When you reach the line containing "(e.g., C2 series)" in the entries below, please begin setting down lines exactly, stop only after the last one, and add nothing else.

Stored dataset items
Content starts

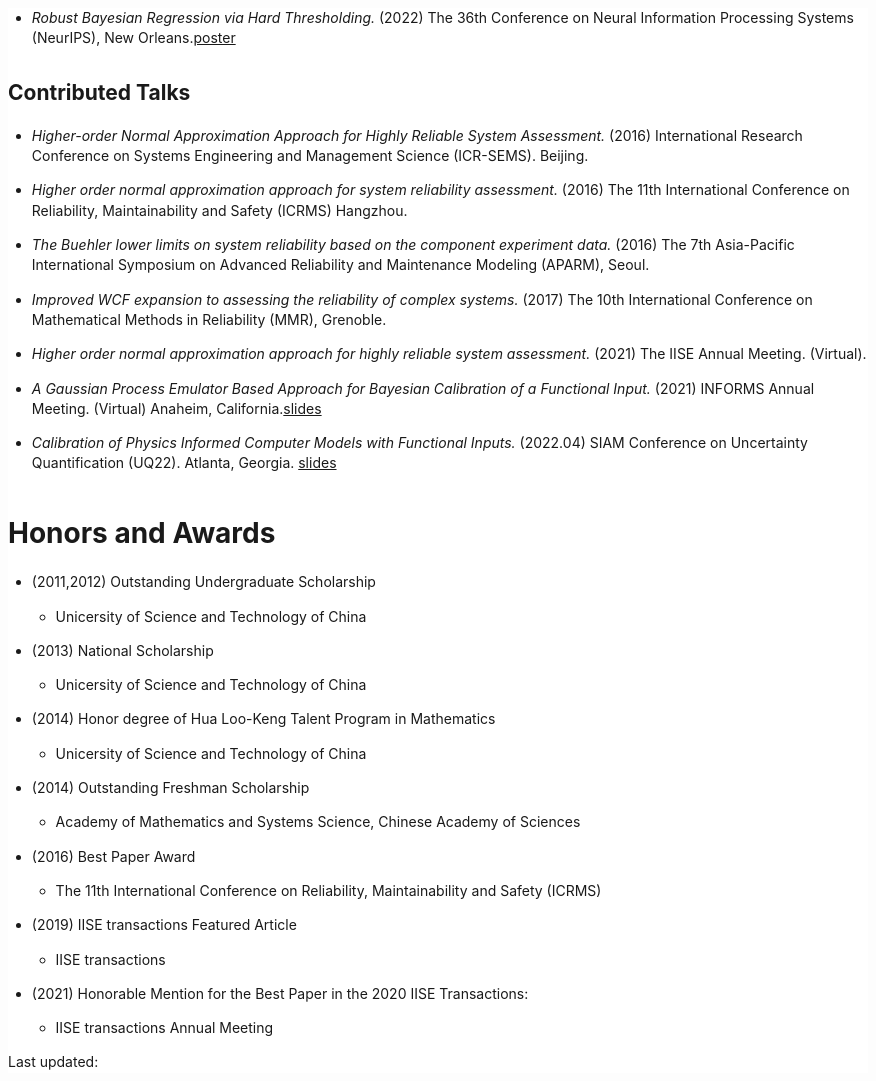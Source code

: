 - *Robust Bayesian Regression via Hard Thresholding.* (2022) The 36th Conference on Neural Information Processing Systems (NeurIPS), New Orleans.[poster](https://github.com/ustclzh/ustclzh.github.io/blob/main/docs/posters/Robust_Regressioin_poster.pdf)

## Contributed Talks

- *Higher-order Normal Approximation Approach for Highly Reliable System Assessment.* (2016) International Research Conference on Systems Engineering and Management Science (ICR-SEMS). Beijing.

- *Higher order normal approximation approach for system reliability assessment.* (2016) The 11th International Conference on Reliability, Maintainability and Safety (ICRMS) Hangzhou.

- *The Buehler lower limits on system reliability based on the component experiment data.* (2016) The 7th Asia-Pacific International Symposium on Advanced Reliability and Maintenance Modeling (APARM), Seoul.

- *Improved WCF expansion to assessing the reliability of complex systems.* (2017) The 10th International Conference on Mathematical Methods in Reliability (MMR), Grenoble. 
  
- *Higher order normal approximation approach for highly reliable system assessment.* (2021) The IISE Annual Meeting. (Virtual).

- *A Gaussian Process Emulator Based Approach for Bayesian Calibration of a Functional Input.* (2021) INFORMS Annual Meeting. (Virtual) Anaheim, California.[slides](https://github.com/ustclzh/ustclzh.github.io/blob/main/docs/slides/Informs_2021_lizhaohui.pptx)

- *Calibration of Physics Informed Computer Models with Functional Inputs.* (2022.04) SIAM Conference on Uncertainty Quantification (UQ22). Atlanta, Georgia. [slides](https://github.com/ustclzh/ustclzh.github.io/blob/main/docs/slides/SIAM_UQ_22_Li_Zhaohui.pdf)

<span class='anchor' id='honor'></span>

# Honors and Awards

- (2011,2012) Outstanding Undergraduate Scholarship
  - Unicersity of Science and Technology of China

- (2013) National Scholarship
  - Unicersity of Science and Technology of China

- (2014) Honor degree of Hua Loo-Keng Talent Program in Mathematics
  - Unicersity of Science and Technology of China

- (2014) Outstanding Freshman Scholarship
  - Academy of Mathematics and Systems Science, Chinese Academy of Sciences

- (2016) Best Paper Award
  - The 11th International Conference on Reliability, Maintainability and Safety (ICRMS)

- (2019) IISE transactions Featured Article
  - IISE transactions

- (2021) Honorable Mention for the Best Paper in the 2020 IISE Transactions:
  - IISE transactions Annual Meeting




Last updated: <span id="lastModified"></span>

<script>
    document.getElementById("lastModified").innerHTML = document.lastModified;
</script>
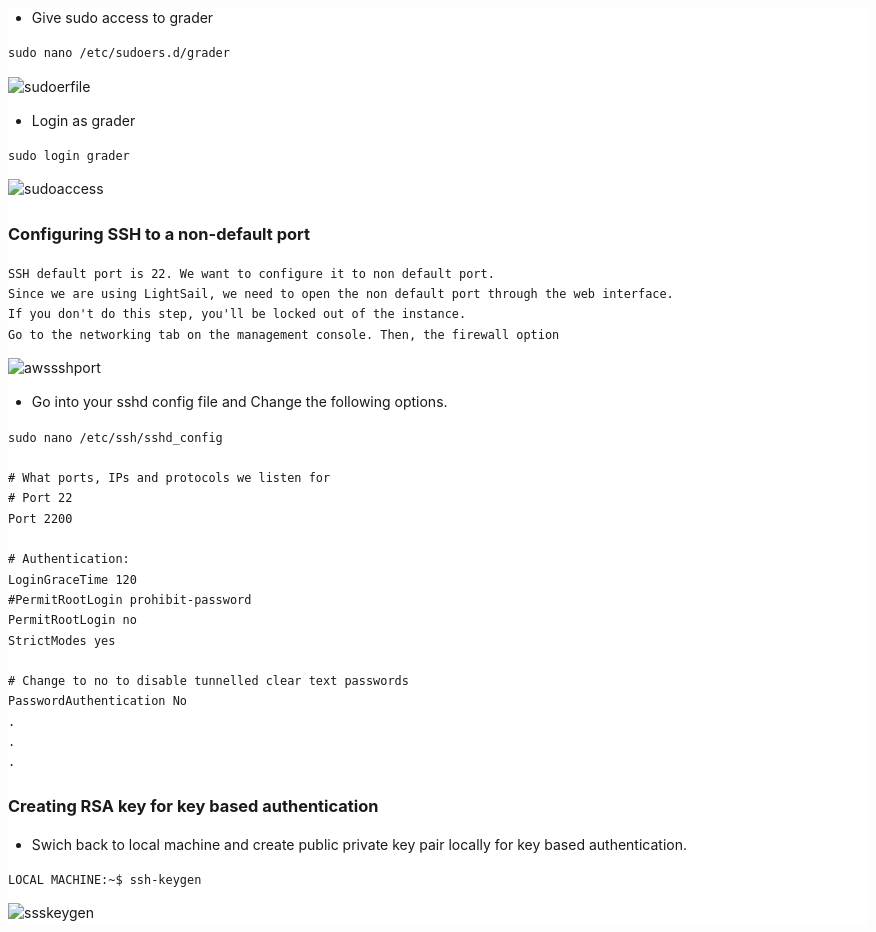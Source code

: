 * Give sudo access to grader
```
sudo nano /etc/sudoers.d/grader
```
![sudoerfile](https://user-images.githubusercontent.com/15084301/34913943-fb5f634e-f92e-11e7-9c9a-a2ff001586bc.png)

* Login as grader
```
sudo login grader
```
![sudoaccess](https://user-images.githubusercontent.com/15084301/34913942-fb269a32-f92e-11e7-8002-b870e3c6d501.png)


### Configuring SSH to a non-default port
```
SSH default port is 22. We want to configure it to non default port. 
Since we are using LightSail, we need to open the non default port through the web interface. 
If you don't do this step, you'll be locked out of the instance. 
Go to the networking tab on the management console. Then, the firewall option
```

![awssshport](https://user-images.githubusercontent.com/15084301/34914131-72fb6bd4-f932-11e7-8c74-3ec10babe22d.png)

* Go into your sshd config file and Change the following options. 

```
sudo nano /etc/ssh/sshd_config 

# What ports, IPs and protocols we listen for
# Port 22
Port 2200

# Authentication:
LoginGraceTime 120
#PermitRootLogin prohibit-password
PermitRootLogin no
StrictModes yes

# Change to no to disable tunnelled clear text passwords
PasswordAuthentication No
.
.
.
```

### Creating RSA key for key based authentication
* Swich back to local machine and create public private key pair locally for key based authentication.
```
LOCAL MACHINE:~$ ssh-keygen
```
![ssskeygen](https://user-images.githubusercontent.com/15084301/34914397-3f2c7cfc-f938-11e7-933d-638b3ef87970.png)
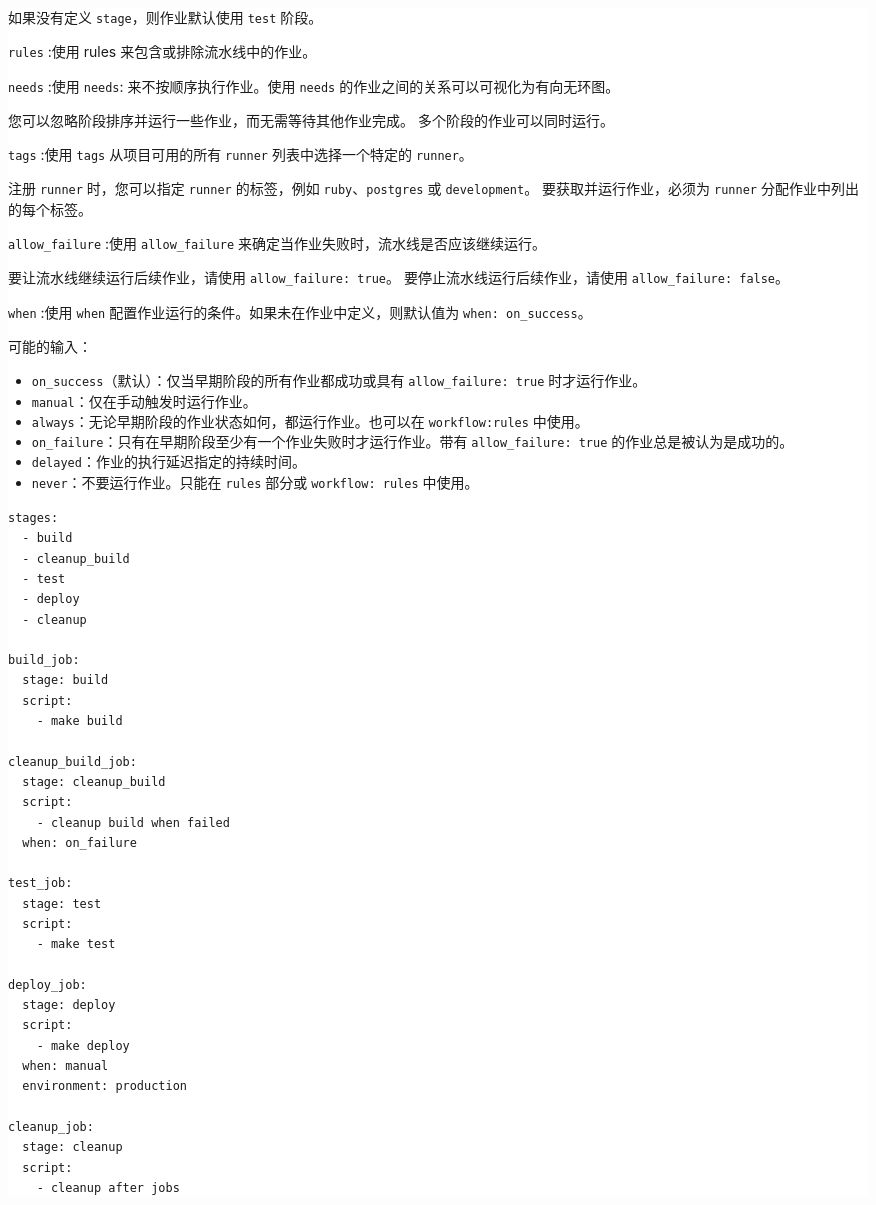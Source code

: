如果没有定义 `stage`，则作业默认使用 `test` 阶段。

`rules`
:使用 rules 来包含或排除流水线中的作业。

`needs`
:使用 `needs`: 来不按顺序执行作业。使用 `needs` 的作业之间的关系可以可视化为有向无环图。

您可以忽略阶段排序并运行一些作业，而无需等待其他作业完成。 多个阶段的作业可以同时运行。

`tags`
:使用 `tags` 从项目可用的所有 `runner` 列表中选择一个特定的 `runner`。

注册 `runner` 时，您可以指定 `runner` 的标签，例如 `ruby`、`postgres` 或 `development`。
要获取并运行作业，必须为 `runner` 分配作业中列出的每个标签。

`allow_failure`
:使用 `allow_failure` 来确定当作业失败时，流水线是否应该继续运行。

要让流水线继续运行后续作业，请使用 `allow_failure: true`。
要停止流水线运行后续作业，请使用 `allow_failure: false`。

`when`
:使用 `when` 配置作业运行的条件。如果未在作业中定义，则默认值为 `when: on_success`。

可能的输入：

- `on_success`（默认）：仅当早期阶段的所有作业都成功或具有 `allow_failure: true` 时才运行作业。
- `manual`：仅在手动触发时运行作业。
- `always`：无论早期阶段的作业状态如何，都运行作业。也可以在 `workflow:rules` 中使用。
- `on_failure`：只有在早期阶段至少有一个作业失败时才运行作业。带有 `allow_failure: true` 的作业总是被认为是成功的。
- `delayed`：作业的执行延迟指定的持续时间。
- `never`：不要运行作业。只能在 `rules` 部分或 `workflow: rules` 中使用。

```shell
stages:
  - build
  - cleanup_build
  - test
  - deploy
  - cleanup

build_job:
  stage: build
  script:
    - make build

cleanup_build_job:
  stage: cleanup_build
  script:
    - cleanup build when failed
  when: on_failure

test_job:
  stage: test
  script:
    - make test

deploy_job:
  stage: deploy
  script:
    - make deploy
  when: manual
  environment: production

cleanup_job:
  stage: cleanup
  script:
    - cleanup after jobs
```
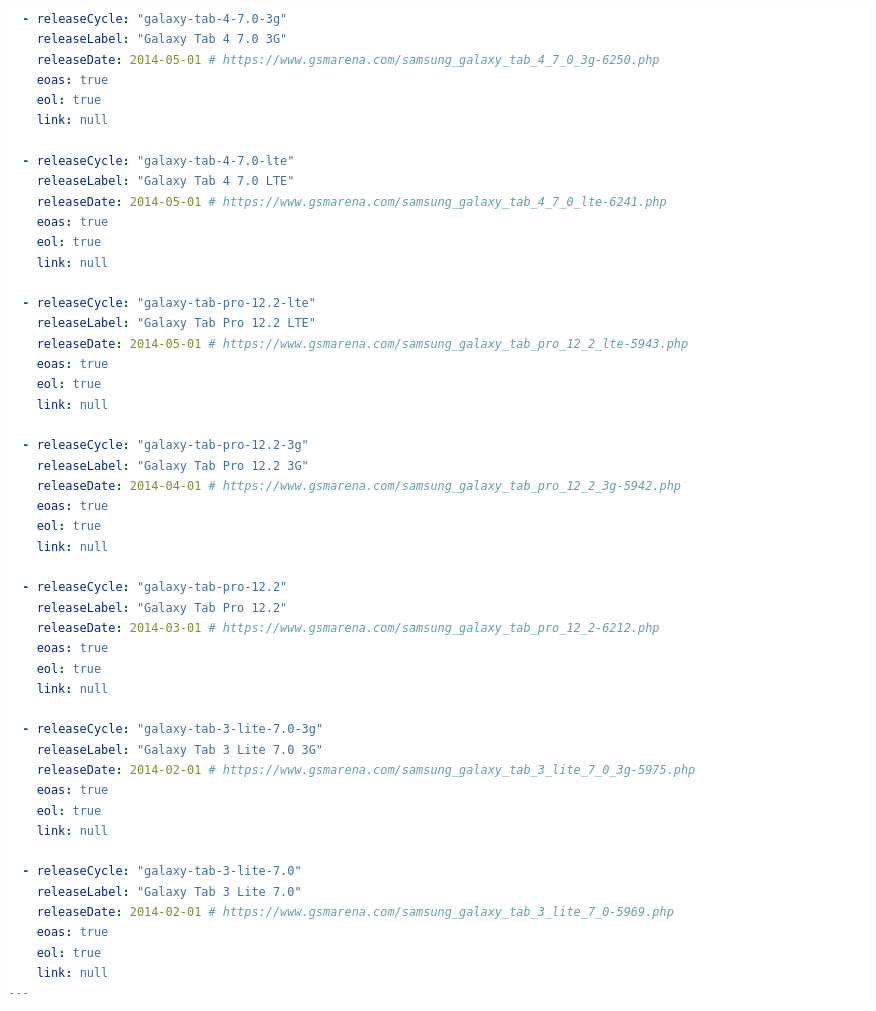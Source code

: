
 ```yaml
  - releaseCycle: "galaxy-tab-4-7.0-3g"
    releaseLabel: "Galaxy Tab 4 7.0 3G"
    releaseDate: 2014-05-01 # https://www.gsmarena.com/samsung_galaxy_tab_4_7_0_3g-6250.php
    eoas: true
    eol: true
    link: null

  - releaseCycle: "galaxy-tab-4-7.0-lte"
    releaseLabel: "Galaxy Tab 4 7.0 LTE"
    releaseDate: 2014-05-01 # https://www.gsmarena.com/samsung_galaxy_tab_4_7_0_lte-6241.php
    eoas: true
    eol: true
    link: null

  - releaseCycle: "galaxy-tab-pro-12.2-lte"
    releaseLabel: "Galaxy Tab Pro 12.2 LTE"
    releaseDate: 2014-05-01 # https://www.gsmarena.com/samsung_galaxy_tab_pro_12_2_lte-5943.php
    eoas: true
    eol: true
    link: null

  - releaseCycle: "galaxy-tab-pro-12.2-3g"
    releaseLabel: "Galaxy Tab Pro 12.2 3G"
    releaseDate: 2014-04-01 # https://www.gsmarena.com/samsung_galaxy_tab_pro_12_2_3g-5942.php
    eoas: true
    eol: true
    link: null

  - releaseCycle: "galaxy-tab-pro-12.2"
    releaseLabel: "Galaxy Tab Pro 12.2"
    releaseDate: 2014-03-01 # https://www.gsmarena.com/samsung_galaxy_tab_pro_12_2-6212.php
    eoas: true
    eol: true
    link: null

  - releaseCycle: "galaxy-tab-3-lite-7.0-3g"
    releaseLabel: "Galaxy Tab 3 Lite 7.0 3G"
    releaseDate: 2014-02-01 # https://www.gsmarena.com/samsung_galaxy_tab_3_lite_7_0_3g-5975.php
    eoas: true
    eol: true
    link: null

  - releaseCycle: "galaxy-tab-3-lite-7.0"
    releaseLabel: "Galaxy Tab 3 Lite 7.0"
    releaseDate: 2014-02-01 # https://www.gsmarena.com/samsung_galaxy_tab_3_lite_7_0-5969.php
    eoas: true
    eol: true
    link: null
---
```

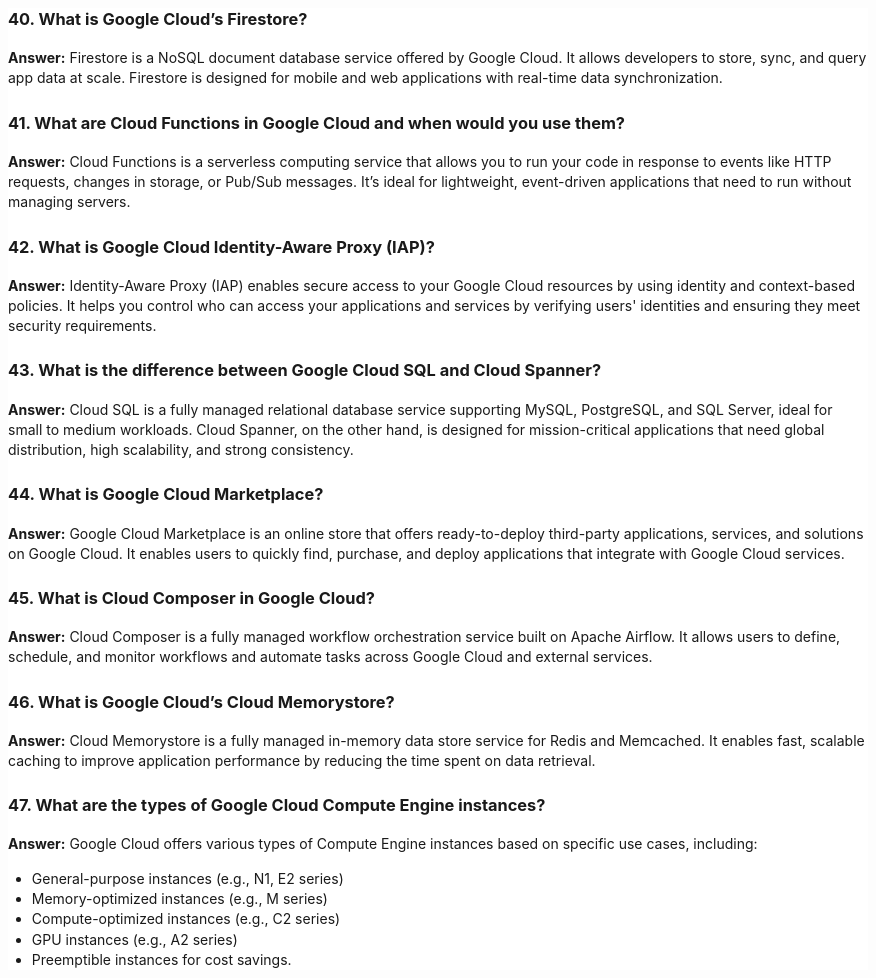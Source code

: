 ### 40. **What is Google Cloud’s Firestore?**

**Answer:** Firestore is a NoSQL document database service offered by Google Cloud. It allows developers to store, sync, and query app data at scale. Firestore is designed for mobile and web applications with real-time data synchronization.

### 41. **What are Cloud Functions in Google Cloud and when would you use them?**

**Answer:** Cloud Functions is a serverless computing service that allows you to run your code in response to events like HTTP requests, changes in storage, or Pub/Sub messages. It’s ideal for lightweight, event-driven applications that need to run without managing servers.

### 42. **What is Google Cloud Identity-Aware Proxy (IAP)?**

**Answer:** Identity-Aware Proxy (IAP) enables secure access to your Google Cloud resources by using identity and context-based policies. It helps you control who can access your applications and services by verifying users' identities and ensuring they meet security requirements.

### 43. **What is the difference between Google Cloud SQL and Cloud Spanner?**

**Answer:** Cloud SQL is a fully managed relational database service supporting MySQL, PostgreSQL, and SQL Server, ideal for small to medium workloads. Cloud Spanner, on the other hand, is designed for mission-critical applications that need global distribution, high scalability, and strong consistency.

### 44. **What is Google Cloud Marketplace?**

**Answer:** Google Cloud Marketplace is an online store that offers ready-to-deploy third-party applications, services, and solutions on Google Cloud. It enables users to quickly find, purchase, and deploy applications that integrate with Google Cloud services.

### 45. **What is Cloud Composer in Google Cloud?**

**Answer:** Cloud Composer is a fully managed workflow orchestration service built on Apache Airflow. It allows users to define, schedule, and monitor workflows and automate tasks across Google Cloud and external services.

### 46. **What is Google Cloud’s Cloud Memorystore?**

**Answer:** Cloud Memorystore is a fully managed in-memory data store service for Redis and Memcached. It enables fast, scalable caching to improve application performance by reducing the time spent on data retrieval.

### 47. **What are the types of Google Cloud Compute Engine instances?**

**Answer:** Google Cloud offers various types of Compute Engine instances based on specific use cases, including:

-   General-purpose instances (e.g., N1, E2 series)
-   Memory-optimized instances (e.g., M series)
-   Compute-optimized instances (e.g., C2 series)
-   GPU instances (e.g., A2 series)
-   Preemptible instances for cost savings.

Content ends

▶ **RESPONSE TO THE EXERCISE**
-   Compute-optimized instances (e.g., C2 series)
-   GPU instances (e.g., A2 series)
-   Preemptible instances for cost savings.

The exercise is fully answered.